This is a slightly shorter post today for just Mosaic Canyon.

See Part 1 or Part 2 or Part 3 or Part 4 or Part 5

We finally visited Mosaic Canyon, which is pretty great for megabreccia:

A person in hiking attire observes a large angular boulder stuck in an otherwise smooth vertical canyon wall.

Mosaic Canyon is also well known for smaller breccia (the “Mosaic", in my opinion!) and smooth dolomite or what most would consider to be marble:

A person hiking on an overcast day through a narrow canyon with breccia overlying dolomite on the left and all dolomite on the right.

A closer view of the cream colored Noonday Dolomite. Plenty here for a geologist to chat your ear off about ;-):

Noonday dolomite bedrock with yellow to cream and white textures, and a portion of a person's shoe in the bottom center. There are swirling strain indicators in this rock. Some rain drops are visible.

Pretty rapidly the canyon broadens as the rocks become marine sedimentary or metasedimentary rocks and thus far more erodible than dolomite:

A barren mountainous landscape with hikers on a rocky dry gray broad braided stream area. The canyon walls are vertical and tan. A mountain with tan to brown to gray colors looms over tiny looking hikers.

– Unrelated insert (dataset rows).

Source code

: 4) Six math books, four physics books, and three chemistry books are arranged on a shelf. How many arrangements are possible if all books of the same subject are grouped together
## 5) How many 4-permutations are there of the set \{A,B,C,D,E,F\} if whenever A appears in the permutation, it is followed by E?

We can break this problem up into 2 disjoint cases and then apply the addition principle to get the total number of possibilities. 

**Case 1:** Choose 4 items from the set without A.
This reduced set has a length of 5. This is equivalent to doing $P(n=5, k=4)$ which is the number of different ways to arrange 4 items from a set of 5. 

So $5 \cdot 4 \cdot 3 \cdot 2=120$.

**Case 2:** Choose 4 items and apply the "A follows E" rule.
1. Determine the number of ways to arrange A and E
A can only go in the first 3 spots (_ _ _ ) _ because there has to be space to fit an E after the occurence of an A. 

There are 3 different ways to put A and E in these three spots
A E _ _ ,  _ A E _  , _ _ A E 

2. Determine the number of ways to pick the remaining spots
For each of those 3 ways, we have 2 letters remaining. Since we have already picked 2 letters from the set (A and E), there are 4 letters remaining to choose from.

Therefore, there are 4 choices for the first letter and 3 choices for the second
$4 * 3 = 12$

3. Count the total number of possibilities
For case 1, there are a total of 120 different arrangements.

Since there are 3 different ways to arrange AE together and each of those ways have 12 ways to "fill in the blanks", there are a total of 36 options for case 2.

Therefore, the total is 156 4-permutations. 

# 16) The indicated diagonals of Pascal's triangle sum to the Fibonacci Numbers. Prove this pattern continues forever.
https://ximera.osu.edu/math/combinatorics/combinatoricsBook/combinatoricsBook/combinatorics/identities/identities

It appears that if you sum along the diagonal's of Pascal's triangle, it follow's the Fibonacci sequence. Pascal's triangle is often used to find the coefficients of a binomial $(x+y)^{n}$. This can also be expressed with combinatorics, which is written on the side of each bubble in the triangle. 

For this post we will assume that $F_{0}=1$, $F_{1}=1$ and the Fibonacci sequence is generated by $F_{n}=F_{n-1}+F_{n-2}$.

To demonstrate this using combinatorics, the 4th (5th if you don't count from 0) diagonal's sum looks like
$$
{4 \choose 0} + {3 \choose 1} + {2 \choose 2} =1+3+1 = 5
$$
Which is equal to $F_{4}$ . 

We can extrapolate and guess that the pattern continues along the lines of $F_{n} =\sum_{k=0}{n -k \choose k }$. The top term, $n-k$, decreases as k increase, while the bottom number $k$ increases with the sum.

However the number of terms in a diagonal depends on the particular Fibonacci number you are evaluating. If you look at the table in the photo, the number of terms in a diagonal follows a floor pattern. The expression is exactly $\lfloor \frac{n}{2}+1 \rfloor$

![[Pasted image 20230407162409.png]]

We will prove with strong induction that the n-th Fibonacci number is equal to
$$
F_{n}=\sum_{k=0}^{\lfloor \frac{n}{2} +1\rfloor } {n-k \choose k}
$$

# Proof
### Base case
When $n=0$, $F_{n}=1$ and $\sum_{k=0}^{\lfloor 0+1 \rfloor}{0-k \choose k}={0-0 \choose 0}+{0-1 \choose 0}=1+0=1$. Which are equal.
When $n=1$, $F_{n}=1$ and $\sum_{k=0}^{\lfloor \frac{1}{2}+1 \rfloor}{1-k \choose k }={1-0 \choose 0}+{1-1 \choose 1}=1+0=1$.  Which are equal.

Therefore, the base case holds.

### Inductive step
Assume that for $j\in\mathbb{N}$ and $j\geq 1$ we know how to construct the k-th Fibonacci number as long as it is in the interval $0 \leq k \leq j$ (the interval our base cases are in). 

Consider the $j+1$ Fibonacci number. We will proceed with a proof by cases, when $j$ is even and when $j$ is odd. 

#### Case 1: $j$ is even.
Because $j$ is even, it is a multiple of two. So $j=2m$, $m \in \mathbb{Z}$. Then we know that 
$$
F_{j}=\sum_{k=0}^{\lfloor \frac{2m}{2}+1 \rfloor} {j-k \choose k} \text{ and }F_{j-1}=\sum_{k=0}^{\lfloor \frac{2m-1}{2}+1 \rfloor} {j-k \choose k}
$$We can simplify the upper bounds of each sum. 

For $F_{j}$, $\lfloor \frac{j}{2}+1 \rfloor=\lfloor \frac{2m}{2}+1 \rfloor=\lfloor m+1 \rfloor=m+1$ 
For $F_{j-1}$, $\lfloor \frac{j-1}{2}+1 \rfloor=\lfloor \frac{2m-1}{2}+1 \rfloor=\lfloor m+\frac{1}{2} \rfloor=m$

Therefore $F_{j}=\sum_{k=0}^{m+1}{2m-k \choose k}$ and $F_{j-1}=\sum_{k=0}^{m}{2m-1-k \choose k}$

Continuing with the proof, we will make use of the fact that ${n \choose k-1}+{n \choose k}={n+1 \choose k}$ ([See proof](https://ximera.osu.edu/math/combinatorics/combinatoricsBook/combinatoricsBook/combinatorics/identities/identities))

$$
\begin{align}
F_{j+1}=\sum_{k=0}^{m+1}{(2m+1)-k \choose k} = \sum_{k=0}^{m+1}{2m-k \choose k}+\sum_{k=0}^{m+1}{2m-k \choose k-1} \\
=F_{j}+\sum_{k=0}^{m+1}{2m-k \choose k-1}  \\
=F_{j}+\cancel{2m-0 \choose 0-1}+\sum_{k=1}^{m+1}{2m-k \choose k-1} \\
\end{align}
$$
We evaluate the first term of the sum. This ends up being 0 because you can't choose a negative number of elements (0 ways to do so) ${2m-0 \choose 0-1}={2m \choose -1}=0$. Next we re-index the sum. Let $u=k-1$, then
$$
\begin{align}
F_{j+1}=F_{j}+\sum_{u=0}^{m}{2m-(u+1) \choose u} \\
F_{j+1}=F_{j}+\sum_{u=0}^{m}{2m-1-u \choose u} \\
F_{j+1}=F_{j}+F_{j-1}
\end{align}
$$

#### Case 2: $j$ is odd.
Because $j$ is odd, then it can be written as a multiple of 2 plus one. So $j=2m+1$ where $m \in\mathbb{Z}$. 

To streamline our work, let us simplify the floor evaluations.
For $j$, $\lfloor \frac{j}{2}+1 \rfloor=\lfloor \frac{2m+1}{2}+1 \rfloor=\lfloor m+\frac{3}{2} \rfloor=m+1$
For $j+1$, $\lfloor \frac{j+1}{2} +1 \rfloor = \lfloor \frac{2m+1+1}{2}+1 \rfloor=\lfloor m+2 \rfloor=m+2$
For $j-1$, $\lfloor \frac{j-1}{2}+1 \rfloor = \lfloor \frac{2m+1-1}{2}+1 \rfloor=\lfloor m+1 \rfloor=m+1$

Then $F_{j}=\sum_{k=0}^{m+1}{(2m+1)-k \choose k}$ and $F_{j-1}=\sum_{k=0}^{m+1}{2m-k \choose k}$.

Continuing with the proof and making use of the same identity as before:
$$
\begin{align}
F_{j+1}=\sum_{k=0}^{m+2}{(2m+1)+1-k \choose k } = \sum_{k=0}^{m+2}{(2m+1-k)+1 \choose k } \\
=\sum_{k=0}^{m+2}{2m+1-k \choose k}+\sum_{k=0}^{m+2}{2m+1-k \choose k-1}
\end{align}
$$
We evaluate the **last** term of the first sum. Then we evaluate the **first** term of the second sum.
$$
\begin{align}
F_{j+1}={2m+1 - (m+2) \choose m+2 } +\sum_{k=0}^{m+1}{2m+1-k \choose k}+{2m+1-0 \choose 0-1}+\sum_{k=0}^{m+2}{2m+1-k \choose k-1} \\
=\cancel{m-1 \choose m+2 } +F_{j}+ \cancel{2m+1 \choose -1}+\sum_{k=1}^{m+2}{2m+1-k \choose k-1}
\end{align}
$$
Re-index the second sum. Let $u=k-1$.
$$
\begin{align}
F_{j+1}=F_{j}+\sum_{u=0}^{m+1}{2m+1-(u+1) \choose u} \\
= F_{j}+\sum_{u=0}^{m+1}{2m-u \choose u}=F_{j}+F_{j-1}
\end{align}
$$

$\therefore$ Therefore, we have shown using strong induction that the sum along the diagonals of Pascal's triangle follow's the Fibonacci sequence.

After gazing at the amazing erosional surfaces in the sedimentary rock face, one must negotiate steep and smooth dolomite by sliding down it:

A hiker sliding down a steep, cream colored dolomite canyon floor. Beyond the hiker is a vertical wall of sedimentary rock overlying the dolomite.

And that’s a wrap for Mosaic Canyon. Maybe one more part in this series‽ 

Interior view of a car with wet windows indicating rainy weather, visible dashboard displays, and a central touchscreen console, likely a Subaru model, with a view of a barren landscape outside. The dashboard shows it is 67 degrees Fahrenheit outside.